The worldwide male infertility crisis is beyond doubt. But the problem is, that no one knows why. A study was conducted in 2017 by the Hebrew University of Jerusalem (HUJ). They reported that sperm counts in western men has halved in the past 40 years.
According to the HUJ researchers, sperm counts in the west are falling at 1.4 % each year. And whilst these stark warnings are dismissed by experts, many believe we are facing a major biological and social problem.
Falling sperm counts are not the only issue
Testing for male infertility is not as simple as you might think. Sperm count is only one factor. Even with a full count, sperm may be still be unhealthy.
After sperm count, the current way of assessing sperm quality looks at motility i.e. how strongly the sperm can swim. However, this has been historically of limited success in separating fertile from infertile sperm.
Is there a better way to assess sperm?
Around 20% of men who require IVF to have children will have infertility problems where the cause is unknown. These men are typically put on a sperm enhancing regimen, which usually includes dietary and lifestyle changes. This happens for a year while they try to have a child before undergoing IVF.
So, this year of trying is a period of uncertainty for these men. This uncertainty prompted researchers at Washington State University, USA to look for more accurate means of testing for male infertility.
Dr Michael Skinner, one of the lead researchers said, “Male infertility is increasing worldwide.

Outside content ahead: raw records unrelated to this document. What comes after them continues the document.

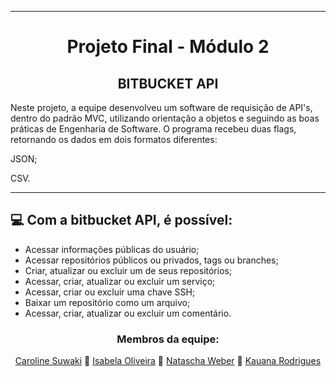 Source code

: ---

<div align="center">
 
 # Projeto Final - Módulo 2

## BITBUCKET  API
 </div>


Neste projeto, a equipe desenvolveu um software de requisição de API's, dentro do padrão MVC, utilizando orientação a objetos e seguindo as boas práticas de Engenharia de Software. O programa recebeu duas flags, retornando os dados em dois formatos diferentes:

JSON;


CSV.  


----

## 💻 Com a bitbucket API, é possível: 
- Acessar informações públicas do usuário;
- Acessar repositórios públicos ou privados, tags ou branches;
- Criar, atualizar ou excluir um de seus repositórios;
- Acessar, criar, atualizar ou excluir um serviço;
- Acessar, criar ou excluir uma chave SSH;
-   Baixar um repositório como um arquivo;
- Acessar, criar, atualizar ou excluir um comentário.



<div align="center">
 
 
### Membros da equipe:  


[Caroline Suwaki](https://github.com/csuwaki/)  👥 [Isabela Oliveira](https://github.com/isaolivlima) 👥 [Natascha Weber](https://github.com/natfontanesi) 👥 [Kauana Rodrigues](https://github.com/kku2020)  
 </div>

It is recognized as playing a key role in reproductive health and disease. Having a diagnostic test that says your male patient is infertile and viable treatment options would be immensely useful.”
Biomarkers in sperm DNA
Skinner and his team discovered infertile men have biomarkers attached to their sperm DNA that aren’t present in fertile men. And this discovery could eventually provide doctors with a reliable method of screening men for infertility. Not only that, but the test could also provide a means of figuring out the treatment options that will work best.
This is welcome news and could save couples the year of trying it usually takes before further investigations.
The researchers are now setting up a much larger clinical trial to test their male infertility diagnostic for potential commercialization.